- Gregory Swanson "consults with the assistant dean of the law school after registering for classes on September 15, 1950."
- Born: 1924 Danville, Virginia
- Died: July 26, 1992 (aged 67–68)
- Education: Bachelor degree in Political Science from Howard University; LL.B. from Howard University School of Law; Completed two years of LL.M. work at the University of Virginia School of Law;
- Occupation: Practicing attorney
- Years active: 1949 – 1984
- Employer(s): Internal Revenue Service, 1961–1984
- Known for: being the first African-American to attend the University of Virginia.

= Gregory Swanson =

American lawyer (1924–1992)

Gregory Hayes Swanson, LL.B, A.B., (born 1924 – July 26, 1992) was an American lawyer who was the first African American to attend the University of Virginia.

== Biography ==
Swanson graduated from Howard University in 1945 with a Bachelor's degree in political science and then from the Howard University School of Law in 1948 with an LL.B. (now Juris Doctor). After law school, Swanson clerked for the Richmond, Virginia law firm Hill, Martin, & Robinson and then for attorney Jerry L. Williams in Danville, Virginia.

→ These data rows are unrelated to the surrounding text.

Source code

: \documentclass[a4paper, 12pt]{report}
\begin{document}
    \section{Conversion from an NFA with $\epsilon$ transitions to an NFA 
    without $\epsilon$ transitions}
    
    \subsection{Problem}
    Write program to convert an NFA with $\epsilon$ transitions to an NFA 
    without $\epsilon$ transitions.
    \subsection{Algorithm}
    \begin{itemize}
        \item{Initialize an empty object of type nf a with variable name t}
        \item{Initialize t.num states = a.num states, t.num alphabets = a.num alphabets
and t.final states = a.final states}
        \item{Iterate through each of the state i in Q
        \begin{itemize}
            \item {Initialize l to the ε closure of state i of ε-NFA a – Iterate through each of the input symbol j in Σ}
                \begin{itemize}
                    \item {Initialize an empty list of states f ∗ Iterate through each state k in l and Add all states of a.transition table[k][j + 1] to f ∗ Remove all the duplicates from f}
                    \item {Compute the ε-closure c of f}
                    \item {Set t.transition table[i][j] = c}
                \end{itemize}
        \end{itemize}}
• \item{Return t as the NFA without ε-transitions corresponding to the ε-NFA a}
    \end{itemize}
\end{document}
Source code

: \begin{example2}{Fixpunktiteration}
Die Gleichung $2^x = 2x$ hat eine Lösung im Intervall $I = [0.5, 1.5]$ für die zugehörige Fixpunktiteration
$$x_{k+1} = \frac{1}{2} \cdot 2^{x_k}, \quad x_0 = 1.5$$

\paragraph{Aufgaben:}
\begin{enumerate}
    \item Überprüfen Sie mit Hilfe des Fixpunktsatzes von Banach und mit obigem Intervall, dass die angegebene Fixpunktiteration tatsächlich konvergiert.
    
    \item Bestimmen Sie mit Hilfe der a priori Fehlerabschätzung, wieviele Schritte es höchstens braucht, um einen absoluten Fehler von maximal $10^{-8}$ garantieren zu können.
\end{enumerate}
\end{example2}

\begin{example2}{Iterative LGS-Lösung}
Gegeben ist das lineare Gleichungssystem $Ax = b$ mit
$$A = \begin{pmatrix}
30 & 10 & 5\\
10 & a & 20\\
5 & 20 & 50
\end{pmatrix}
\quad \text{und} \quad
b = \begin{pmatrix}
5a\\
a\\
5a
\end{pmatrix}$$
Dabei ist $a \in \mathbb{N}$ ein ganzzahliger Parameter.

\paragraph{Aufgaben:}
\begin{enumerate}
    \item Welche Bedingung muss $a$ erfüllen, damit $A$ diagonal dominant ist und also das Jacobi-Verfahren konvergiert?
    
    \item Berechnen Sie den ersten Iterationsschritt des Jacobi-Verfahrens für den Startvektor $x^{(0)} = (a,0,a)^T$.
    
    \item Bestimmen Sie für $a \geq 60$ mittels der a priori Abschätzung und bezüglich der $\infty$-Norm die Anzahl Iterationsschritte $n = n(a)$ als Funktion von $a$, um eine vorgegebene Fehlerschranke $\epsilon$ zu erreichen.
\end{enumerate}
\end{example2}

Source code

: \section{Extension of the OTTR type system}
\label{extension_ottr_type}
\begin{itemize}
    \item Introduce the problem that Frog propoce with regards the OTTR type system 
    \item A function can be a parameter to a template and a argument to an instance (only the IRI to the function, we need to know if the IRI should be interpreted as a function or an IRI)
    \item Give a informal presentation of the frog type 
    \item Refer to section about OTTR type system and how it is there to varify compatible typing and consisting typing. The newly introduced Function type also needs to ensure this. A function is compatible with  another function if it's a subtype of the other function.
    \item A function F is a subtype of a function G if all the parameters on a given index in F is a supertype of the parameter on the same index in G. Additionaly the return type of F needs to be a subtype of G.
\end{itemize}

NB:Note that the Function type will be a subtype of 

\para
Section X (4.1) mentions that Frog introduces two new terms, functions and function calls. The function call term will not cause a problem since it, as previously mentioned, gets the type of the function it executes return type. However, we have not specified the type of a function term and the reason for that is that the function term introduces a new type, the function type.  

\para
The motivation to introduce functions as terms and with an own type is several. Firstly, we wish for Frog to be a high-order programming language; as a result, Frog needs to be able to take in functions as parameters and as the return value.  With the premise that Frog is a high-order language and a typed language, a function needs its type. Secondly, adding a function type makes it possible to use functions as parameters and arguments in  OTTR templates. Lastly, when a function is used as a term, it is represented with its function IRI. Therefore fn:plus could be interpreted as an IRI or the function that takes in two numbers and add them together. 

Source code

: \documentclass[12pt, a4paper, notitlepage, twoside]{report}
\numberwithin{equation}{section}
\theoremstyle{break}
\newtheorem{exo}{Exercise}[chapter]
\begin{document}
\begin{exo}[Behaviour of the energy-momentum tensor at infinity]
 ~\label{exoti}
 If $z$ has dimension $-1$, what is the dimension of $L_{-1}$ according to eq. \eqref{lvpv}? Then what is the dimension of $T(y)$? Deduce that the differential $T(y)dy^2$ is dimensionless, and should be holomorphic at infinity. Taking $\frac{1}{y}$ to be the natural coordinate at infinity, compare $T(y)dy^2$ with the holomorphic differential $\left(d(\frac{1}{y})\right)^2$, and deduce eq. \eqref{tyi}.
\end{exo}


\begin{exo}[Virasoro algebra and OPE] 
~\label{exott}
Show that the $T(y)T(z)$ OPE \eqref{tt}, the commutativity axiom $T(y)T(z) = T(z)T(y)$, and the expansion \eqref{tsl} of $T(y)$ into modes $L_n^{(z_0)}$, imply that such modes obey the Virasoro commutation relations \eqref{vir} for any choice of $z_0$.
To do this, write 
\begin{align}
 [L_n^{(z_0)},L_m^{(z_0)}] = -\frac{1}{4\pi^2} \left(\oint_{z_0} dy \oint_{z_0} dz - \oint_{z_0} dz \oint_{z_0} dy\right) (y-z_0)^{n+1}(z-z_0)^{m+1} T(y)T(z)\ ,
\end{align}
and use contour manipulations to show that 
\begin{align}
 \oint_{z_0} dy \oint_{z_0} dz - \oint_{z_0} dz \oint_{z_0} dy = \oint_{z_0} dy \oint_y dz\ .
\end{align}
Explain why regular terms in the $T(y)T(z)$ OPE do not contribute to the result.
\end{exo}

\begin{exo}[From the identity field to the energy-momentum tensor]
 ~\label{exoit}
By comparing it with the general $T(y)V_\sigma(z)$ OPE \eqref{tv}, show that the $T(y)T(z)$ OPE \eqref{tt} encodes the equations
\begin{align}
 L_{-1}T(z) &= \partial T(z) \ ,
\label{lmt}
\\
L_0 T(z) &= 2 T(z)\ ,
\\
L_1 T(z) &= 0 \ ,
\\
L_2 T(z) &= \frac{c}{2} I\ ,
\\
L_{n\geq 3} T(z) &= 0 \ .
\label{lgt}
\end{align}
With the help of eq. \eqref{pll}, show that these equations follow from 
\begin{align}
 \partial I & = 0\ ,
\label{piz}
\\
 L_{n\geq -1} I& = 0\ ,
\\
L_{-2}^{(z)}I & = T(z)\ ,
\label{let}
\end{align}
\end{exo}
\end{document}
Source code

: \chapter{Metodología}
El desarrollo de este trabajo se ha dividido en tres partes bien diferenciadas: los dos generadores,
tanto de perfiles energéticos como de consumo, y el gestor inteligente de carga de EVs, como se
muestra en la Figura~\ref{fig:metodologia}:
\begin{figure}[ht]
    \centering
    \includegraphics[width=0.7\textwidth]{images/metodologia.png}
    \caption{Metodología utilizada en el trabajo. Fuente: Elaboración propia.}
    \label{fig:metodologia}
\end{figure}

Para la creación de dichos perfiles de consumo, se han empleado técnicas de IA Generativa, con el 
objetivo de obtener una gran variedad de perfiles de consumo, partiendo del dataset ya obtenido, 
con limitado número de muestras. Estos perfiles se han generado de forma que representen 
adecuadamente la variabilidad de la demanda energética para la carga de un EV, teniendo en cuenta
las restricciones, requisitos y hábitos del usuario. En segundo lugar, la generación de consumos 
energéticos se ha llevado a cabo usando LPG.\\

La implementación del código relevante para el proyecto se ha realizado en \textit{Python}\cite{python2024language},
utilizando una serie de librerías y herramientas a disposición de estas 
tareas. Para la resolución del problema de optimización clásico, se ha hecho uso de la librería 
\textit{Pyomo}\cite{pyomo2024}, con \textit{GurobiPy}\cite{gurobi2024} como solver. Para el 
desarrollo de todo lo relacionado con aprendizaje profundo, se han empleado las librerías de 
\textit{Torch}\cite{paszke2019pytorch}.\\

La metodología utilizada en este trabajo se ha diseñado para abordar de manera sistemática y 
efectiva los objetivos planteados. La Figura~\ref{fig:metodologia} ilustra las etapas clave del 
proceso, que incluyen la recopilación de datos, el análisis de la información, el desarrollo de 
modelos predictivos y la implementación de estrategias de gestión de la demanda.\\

In 1949, Swanson applied to the LL.M. program at the University of Virginia School of Law to pursue graduate work. He had recently opened his own law firm in Martinsville, Virginia, and wrote to the UVA Law Committee on Admissions that his "primary reason" for applying to the law school's LL.M. program was his "desire to teach." On January 12, 1950, the UVA law faculty voted to admit Swanson to the law school, and they sent the matter to UVA President Colgate Darden for a final decision. The University's Board of Visitors rejected Swanson's application on July 14, 1950, with the claim that his admission would violate Virginia state laws and the state constitution. Swanson filed a complaint in the U.S. District Court for the Western District of Virginia to gain admission to the law school for the fall 1950 term. The firm of Hill, Martin, & Robinson and the Virginia chapter of the NAACP, including Thurgood Marshall, served as Swanson's legal counsel. Chief Justice John J. Parker of the Fourth United States Circuit Court of Appeals, Federal District Judge John Paul, and Circuit Appeals Judge Morris A. Soper presided over the ensuing case, Swanson v. Rector & Visitors of Univ. of Va.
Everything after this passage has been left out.